I'm trying to get links from a page with LinkExtractor on a page with infinite scroll. Doing this with
rules = (
Rule(LinkExtractor(allow=".*?(\/nl\/agenda\/).*"), callback='parse_item', follow=True),
)
works. However, this gets called without JavaScript, thus the images are not loading within the page (and their url, which I need). When changing the LinkExtractor to;
rules = (
Rule(LinkExtractor(allow=".*?(\/nl\/agenda\/).*"), callback='parse_item', follow=True, process_links='process_links'),
)
with;
def process_links(self, links):
for link in links:
link.url = "http://localhost:8050/render.html?" + urlencode({ 'url' : link.url })
return links
It only goes to the urls it loads when loading up the page (but it needs to get ALL the links which you can get with scrolling).
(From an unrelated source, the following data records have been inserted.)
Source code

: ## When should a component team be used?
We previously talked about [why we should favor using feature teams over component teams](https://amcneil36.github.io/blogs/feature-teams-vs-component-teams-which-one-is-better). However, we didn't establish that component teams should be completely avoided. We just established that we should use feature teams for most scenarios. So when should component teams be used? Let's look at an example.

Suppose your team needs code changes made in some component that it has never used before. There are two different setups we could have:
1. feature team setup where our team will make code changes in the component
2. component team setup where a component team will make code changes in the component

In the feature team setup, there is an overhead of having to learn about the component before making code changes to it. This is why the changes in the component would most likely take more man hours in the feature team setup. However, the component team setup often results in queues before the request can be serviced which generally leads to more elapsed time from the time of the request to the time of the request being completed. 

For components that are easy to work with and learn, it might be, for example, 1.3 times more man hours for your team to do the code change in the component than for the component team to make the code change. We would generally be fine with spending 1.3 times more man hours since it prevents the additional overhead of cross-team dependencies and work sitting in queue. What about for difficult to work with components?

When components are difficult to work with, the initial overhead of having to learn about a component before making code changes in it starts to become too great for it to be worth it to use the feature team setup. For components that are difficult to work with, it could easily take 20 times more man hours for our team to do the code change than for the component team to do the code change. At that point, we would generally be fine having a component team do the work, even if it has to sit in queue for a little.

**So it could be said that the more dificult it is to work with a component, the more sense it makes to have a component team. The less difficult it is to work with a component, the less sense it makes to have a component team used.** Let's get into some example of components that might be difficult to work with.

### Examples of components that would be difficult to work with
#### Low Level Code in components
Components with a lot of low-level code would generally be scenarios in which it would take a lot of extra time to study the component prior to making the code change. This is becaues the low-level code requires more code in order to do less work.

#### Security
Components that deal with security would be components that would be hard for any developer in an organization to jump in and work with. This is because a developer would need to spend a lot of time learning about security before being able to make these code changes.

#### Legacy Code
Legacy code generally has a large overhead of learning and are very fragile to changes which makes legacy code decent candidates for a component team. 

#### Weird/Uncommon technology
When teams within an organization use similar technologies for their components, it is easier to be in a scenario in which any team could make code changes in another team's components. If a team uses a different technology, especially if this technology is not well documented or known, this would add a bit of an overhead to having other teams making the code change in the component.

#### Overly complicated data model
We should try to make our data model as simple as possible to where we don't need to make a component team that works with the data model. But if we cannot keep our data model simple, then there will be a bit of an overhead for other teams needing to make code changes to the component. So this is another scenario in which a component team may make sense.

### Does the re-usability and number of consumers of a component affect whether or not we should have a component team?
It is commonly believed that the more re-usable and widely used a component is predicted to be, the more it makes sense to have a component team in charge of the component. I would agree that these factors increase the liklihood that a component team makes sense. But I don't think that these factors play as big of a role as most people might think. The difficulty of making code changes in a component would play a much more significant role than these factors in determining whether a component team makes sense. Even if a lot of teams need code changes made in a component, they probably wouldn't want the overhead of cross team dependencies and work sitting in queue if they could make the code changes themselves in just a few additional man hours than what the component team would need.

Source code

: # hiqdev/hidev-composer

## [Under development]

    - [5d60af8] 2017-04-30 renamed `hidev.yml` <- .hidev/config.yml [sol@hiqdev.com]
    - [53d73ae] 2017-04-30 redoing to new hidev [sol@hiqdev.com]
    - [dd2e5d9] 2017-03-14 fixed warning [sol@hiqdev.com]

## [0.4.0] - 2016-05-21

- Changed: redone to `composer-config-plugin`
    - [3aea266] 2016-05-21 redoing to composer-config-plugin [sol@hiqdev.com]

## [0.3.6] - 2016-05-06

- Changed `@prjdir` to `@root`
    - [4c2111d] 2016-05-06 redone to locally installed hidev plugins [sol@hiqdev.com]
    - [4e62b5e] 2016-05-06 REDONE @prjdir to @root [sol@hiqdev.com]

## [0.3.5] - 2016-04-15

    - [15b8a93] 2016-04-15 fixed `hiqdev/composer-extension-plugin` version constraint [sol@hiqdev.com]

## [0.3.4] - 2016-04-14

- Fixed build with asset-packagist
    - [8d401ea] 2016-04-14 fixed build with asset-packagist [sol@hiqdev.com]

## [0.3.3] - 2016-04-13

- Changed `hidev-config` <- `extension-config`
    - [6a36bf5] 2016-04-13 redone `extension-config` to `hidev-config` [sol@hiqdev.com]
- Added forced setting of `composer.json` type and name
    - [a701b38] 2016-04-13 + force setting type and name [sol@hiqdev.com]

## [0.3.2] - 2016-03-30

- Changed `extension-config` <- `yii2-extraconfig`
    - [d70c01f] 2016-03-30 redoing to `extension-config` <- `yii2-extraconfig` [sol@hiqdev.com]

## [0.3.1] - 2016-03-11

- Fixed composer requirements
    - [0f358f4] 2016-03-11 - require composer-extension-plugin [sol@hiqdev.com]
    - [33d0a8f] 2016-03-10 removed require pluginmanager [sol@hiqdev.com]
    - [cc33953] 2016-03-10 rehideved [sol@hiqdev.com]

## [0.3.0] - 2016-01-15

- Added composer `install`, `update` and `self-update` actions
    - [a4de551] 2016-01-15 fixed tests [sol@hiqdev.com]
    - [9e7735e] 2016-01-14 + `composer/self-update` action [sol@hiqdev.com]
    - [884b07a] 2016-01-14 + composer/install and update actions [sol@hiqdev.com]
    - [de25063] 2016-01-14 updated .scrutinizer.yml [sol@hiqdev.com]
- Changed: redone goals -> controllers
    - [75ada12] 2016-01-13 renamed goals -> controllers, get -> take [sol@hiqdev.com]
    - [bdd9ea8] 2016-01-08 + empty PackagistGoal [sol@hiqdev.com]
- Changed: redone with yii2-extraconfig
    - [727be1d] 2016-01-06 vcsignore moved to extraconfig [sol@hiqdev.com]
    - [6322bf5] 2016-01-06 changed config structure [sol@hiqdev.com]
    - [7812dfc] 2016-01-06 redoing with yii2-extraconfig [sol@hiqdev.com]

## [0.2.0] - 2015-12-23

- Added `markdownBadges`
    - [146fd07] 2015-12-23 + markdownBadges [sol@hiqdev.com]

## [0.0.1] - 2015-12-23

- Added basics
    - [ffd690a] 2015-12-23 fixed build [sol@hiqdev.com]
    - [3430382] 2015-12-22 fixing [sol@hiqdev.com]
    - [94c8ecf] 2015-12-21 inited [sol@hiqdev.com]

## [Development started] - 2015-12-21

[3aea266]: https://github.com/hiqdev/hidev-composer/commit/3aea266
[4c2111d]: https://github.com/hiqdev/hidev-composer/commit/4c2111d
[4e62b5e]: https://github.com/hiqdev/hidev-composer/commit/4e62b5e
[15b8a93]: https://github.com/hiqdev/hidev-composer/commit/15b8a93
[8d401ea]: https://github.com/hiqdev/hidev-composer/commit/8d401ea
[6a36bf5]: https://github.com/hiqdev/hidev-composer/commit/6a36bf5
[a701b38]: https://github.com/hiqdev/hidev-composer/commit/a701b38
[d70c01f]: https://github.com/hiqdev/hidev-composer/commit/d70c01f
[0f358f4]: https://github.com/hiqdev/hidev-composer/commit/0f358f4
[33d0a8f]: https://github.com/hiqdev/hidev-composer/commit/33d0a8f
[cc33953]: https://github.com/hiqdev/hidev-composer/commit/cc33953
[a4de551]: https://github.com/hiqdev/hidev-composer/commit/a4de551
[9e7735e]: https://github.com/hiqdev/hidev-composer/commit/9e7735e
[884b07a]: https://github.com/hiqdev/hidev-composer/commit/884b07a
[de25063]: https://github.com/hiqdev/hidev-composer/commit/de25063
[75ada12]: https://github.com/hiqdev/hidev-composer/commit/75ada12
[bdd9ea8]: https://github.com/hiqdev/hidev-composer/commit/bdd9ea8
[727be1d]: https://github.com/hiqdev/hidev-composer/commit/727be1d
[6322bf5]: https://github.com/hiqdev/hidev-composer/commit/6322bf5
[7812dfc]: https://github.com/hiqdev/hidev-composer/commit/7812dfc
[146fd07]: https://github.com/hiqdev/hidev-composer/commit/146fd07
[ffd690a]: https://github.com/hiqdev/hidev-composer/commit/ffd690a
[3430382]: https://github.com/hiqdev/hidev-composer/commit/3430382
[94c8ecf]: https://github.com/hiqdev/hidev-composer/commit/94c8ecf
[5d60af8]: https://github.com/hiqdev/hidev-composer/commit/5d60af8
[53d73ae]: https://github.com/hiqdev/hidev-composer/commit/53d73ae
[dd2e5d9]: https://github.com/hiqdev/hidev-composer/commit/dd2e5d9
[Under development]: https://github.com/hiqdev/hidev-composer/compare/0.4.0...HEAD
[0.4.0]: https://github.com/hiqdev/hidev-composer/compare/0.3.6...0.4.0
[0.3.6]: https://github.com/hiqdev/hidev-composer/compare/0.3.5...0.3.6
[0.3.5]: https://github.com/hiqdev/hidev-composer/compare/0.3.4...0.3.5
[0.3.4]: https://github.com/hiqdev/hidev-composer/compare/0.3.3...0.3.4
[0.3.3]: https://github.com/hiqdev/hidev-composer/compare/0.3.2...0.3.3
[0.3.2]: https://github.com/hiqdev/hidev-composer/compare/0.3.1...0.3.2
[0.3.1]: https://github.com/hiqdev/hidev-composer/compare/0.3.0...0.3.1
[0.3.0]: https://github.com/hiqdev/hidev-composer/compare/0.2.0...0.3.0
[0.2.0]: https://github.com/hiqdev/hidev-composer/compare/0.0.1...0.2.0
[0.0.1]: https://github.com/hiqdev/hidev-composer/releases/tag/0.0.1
For some reason it also loads some weird localhost URLs like so;
http://localhost:8050/render.html?url=http%3A%2F%2Flocalhost%3A8050%2Fnl%2Fagenda%2xxxxxx
Which I have no clue why it does that.
Is there a way to execute JavaScript when using the LinkExtractor
and Splash, so I can scroll and get all the links before the LinkExtractor
gets the links? Only executing JavaScript when following up links from the LinkExtractor
would also be enough, but I wouldn't know where to begin to do that.